Oleh Rikal Dikri Muthahhari (Pusat Syi'ar dan Dakwah Al-Mahabbah)
Saya menulis ini atas dasar keresahan hati saya, karena ada sebuah patologi, atau penyakit, bisa juga diartikan sebagai kanker stadium 4 dalam tubuh pesantren. Bagaimana pun globalisasi, westernisasi itu merupakan sebuah penyakit bagi orang yang belum mampu menerimanya, saat ini saya kira kaum tradisional (santri) belum mampu menerima itu.
Oke Fine! Di tengah wacana keberislaman dan pendidikan katakanlah banyak Pesantren yang menggunakan sistem modern seperti Gontor, atau pesantren yang mengedepankan kultur modernitas dan semi modern. Mereka modern dalam tanda kutip. Mereka modern karena basis keilmuan yang dikembangkan bukan spesifikasi ilmu Turats (kitab kuning), sedangkan masyarakat Santri tradisional (NU) masih mengembangkan ilmu Turats dan upgrade perkembangan pengetahuan dan moderasi Islam.
Saya mencatat dua kata kunci yaitu "Upgrade Ilmu Pengetahuan" dan "Moderasi Islam". Kaum santri saat ini disibukkan dengan keberadaannya Media Sosial, dahulu mereka memegang "Matan" sekarang gadget guna "Internetan". Di sisi lain ini adalah kemunduran di sisi lain perkembangan informasi tanpa batas (The borderless word) yang menjadi konsumsi para santri.
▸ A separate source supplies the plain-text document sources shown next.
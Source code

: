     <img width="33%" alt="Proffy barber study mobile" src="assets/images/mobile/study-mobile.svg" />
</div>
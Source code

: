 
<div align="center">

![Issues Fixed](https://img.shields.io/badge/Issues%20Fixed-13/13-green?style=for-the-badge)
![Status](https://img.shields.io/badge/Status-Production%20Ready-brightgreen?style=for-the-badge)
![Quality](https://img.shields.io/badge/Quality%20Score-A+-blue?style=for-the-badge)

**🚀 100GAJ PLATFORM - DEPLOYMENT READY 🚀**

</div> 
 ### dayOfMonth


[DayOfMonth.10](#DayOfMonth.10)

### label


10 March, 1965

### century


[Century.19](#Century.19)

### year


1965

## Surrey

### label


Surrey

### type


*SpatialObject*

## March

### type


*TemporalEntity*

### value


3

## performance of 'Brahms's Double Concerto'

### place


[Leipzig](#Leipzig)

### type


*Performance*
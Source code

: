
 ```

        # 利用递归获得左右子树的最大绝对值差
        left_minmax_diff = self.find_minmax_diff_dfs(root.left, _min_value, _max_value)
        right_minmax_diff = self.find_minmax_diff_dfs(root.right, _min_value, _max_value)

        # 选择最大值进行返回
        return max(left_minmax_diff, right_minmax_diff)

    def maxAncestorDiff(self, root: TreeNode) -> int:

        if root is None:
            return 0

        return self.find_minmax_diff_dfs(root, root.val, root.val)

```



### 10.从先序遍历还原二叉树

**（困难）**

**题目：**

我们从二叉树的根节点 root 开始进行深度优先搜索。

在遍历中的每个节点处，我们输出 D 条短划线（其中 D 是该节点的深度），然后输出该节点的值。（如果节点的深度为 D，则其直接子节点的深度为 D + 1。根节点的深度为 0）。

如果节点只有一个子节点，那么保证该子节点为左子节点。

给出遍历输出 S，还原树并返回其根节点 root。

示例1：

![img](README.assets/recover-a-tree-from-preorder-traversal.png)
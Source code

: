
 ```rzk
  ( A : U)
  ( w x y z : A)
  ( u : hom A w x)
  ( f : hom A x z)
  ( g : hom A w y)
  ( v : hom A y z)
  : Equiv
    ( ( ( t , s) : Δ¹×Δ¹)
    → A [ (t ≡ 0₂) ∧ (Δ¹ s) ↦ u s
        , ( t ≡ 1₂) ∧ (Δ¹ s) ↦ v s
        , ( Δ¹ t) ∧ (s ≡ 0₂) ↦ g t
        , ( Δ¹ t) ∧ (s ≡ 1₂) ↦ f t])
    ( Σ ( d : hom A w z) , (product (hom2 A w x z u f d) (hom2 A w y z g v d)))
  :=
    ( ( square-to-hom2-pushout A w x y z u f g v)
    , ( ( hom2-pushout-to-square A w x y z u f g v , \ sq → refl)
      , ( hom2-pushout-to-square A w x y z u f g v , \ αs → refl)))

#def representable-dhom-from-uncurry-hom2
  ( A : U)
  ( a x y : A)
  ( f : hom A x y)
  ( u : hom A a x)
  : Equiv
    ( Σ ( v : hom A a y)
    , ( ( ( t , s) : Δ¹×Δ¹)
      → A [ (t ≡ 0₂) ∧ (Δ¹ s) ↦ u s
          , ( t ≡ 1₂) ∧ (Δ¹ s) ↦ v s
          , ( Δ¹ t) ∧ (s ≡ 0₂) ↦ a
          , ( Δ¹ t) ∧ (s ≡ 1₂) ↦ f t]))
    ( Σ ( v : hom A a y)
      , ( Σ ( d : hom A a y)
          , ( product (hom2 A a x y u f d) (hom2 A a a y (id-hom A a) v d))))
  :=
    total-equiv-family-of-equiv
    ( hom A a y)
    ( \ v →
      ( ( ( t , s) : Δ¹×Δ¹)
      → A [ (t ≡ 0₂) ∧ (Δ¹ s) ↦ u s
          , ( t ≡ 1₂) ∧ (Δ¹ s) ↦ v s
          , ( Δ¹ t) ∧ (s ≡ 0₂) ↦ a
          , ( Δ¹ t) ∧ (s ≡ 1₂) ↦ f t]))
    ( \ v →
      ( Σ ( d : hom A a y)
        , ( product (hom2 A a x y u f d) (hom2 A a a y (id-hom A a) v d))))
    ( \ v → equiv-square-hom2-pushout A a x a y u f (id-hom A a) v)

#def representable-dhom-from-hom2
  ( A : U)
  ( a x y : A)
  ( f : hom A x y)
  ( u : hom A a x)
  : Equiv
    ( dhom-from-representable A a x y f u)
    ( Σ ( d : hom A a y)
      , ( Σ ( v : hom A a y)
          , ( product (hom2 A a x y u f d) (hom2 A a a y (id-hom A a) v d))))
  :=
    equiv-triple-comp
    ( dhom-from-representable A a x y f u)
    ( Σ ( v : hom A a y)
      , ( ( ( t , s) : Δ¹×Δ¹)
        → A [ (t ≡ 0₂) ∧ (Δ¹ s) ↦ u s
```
Dalam teori globalisasi dinamakan sebagai developmentalisme, sebuah negara berkembang namun sifatnya dependensi (ketergantungan). Hal ini perlu kita kaji ulang apakah itu bermanfaat bagi santri yang masih tetap dalam masa pendidikan?
Saya banyak melihat, beberapa kasus pondok pesantren sudah hilang ruhnya yaitu bergeser pada tradisi instan. Instan dalam arti menerima informasi dan dikunyah mentah-mentah bagaikan orang makan kebab tidak tau di dalamnya daging sapi atau babi meskipun notabenenya daging sapi. Permasalah akutnya di sini, dahulu santri, Kiai, banyak mengeluarkan karya, saat ini santri hanya sebatas menikmati karya ulama terdahulu terus meng-posting-nya di Media Sosial. Kira-kira level ini masih mending. Yang lebih parah, saat munculnya medsos kegiatan santri terfokus pada medsos dan perkembangan Arus Informasi Santri yang menurut pribadi saya itu tidak bermanfaat, seakan-akan santri dijauhkan dari genggaman Turats didekatkan dalam genggaman medsos.
Kasus yang sering kita jumpai pertarungan antara NU dan Non NU (dalam gerakan politik). Mereka para santri tidak tahu mana yang NU mana yang FPI, mana yang moderat mana yang radikal. Sehingga mereka (lawan politiknya NU) di gerakan aksi 212 sangat massif, karena bagi mereka ini Islam loh! Itulah sisi resistensinya media sosial. Saya kira AIS Nusantara itu sudah kalah dalam pertarungan medsos, saatnya santri hari ini kembali ke khittah membuka, menghafal, mengupgrade, lagi keilmuan Turats. Gak ada gunanya main medsos, yang ada bikin otak bodoh. Kira-kira seperti itu.
Ketika ilmu pengetahuan tidak dikembangkan lagi, masyarakat akhirnya bodoh moderasi Islam pun mandeg. Karena tadi, tergerusnya kultur tradisional oleh medsos yang modern. Saya yakin, kalau santri sudah menggunakan medsos pasti mereka ketergantungan. Yuk balik lagi ngaji ke pondok.